Hier, mit Heim und Hund, kam er zur Ruhe und besann sich auf seinen Jugendtraum. Ab jetzt ging es schnell: „Wool“, die Geschichte einer Menschheit, die unterirdisch in Silos lebt, weil die Erdoberfläche vermeintlich komplett verseucht ist, war ursprünglich nur als kurze Novelle konzipiert.
Da Hugh keine Erfahrungen mit Verlagen und Agenten hatte, veröffentlichte er Wool in Eigenregie als Ebook bei Amazon. 99 cent sollte der Text kosten. Auf diese Weise versuchen es viele Autoren, weil man auf diese Weise seinen Text praktisch gleich vom eigenen Rechner aus direkt vermarkten kann, ohne dass ein Verleger oder ein Lektor drauf guckt und den Text durch Änderungswünsche verhunzt.
Ich kann mir allerdings auch vorstellen, dass viele Autoren ihre Texte nur deshalb über Amazon als Ebook vertickern, weil ihre Stories vorher von einem Lektor eines Verlages abgeschmettert worden waren. Denn stellenweise ist die Qualität dieser Traktate stark grenzwertig – da könnte ich meine Texte ja auch als Buch über Amazon vermarkten.
Nicht so im Falle des Hugh Howey. Obwohl er auf einen Lektor verzichtete, fanden mehr und mehr Leser Gefallen an der kurzen Story. Howey sah sich gezwungen, die Geschichte mit weiteren Texten auszudehnen. Auf diese Weise entstand der in meinen Augen geniale Anfang, in dem die vermeintlichen Hauptpersonen sehr schnell sterben und die eigentliche Hauptperson, Juliette Nichols, erst ab Seite 100 die Bühne betritt.
Schließlich umfasste Wool mehr als 500 Seiten. Howey veröffentlichte den kompletten Text als Sammelband Anfang 2012 erneut und auf einmal ging es los. Die großen Verlage entdeckten das Potential – ohne das Howey es vorher auch nur versucht hätte, seine Texte dort unterzubringen. Für den amerikanischen Markt behielt Howey die elektronischen Rechte vorsichtshalber selbst, sind doch seine Erzählungen stets bei den Topverkäufen zu finden.
Für den deutschen Markt dagegen konnte sich Piper die Rechte an Wool und den beiden Nachfolgeromanen „Level“ und „Exit“ sichern.

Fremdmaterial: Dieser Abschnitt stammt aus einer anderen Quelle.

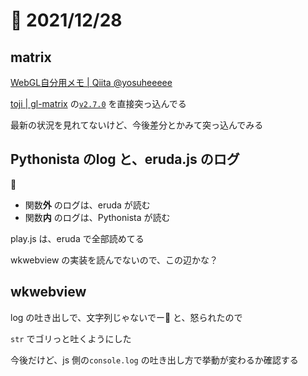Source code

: # 📝 2021/12/28

## matrix

[WebGL自分用メモ | Qiita @yosuheeeee](https://qiita.com/yosuheeeee/items/775e3d9fd54246b60913)

[toji | gl-matrix](https://github.com/toji/gl-matrix) の[`v2.7.0`](https://github.com/toji/gl-matrix/releases/tag/v2.7.0) を直接突っ込んでる

最新の状況を見れてないけど、今後差分とかみて突っ込んでみる

## Pythonista のlog と、eruda.js のログ

🤔

- 関数**外** のログは、eruda が読む
- 関数**内** のログは、Pythonista が読む

play.js は、eruda で全部読めてる

wkwebview の実装を読んでないので、この辺かな？

## wkwebview

log の吐き出しで、文字列じゃないでー🤗 と、怒られたので

`str` でゴリっと吐くようにした

今後だけど、js 側の`console.log` の吐き出し方で挙動が変わるか確認する

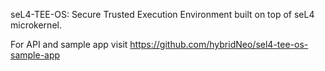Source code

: seL4-TEE-OS:
Secure Trusted Execution Environment built on top of seL4 microkernel.

For API and sample app visit
https://github.com/hybridNeo/sel4-tee-os-sample-app
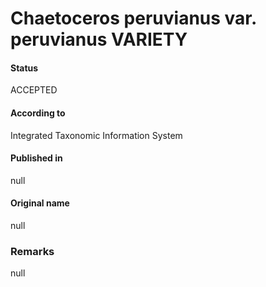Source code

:Chaetoceros peruvianus var. peruvianus VARIETY
=======

#### Status
ACCEPTED

#### According to
Integrated Taxonomic Information System

#### Published in
null

#### Original name
null

### Remarks
null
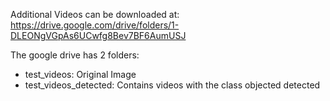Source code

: 
Additional Videos can be downloaded at:<br>
https://drive.google.com/drive/folders/1-DLEONgVGpAs6UCwfg8Bev7BF6AumUSJ

The google drive has 2 folders:
<ul>
  <li>test_videos: Original Image</li>
  <li>test_videos_detected: Contains videos with the class objected detected</li>
<ul>
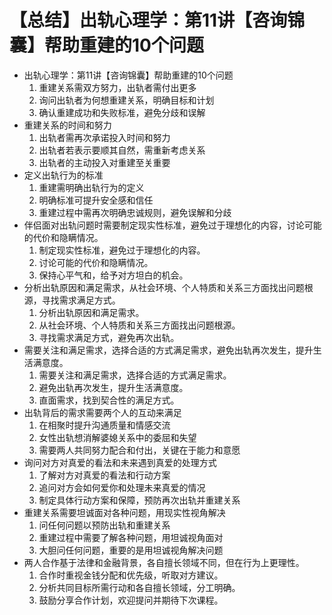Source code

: # 【总结】出轨心理学：第11讲【咨询锦囊】帮助重建的10个问题

-   出轨心理学：第11讲【咨询锦囊】帮助重建的10个问题
    1.  重建关系需双方努力，出轨者需付出更多
    2.  询问出轨者为何想重建关系，明确目标和计划
    3.  确认重建成功和失败标准，避免分歧和误解
-   重建关系的时间和努力
    1.  出轨者需再次承诺投入时间和努力
    2.  出轨者若表示要顺其自然，需重新考虑关系
    3.  出轨者的主动投入对重建至关重要
-   定义出轨行为的标准
    1.  重建需明确出轨行为的定义
    2.  明确标准可提升安全感和信任
    3.  重建过程中需再次明确忠诚规则，避免误解和分歧
-   伴侣面对出轨问题时需要制定现实性标准，避免过于理想化的内容，讨论可能的代价和隐瞒情况。
    1.  制定现实性标准，避免过于理想化的内容。
    2.  讨论可能的代价和隐瞒情况。
    3.  保持心平气和，给予对方坦白的机会。
-   分析出轨原因和满足需求，从社会环境、个人特质和关系三方面找出问题根源，寻找需求满足方式。
    1.  分析出轨原因和满足需求。
    2.  从社会环境、个人特质和关系三方面找出问题根源。
    3.  寻找需求满足方式，避免再次出轨。
-   需要关注和满足需求，选择合适的方式满足需求，避免出轨再次发生，提升生活满意度。
    1.  需要关注和满足需求，选择合适的方式满足需求。
    2.  避免出轨再次发生，提升生活满意度。
    3.  直面需求，找到契合性的满足方式。
-   出轨背后的需求需要两个人的互动来满足
    1.  在相聚时提升沟通质量和情感交流
    2.  女性出轨想消解婆媳关系中的委屈和失望
    3.  需要两人共同努力配合和付出，关键在于能力和意愿
-   询问对方对真爱的看法和未来遇到真爱的处理方式
    1.  了解对方对真爱的看法和行动方案
    2.  追问对方会如何爱你和处理未来真爱的情况
    3.  制定具体行动方案和保障，预防再次出轨并重建关系
-   重建关系需要坦诚面对各种问题，用现实性视角解决
    1.  问任何问题以预防出轨和重建关系
    2.  重建过程中需要了解各种问题，用坦诚视角面对
    3.  大胆问任何问题，重要的是用坦诚视角解决问题
-   两人合作基于法律和金融背景，各自擅长领域不同，但在行为上更理性。
    1.  合作时重视金钱分配和优先级，听取对方建议。
    2.  分析共同目标所需行动和各自擅长领域，分工明确。
    3.  鼓励分享合作计划，欢迎提问并期待下次课程。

Ein kluger Schachzug des Autors, da er sich so nicht auch noch ums Übersetzen in andere Sprachen kümmern musste. Als I-Tüpfelchen kommt noch der Verkauf der Filmrechte an 20th Century Fox hinzu. Der Altmeister Ridley Scott soll den packenden Stoff für die Leinwand umsetzen.
Aber jetzt erstmal zur Fortsetzung der Geschichte.
                                        
In Band 1 (Silo) hatte Juliette am Ende wieder ihren Silo, die Nummer 18, erreicht und mit ihrem Freund Lukas die Geschicke des Silos übernommen. Und jetzt wird es wieder ungewöhnlich, denn der zweite Band „Level“ setzt die Geschichte nicht an dieser Stelle fort, sondern startet mit dem Bau der Siloanlage im Jahre 2049.
Donald Keene ist 2049 ein junger Kongressabgeordneter und Protege des mächtigen Senators Thurman. Die Geschichte kommt ins Rollen, als Thurman Donald beauftragt, einen riesigen Hochhauskomplex zu bauen – bloß unter der Erde: Die Silo Anlage! Angeblich als Schutzräume für die Gegend um Atlanta, weil dort ein Atommüllendlager errichtet wird.
Wovon Donald jedoch nichts ahnt, ist der Irrsinn von Thurman und zwei anderen der typischen Strippenzieher im Hintergrund, die meinen, die Welt von den umweltzerstörenden Menschen säubern zu müssen. Anläßlich der Einweihung der Siloanlage jagen sie den Atommüll hoch und lösen den 3. Weltkrieg aus. Die handverlesenen und geladenen Gäste können nur noch in die Silos fliehen.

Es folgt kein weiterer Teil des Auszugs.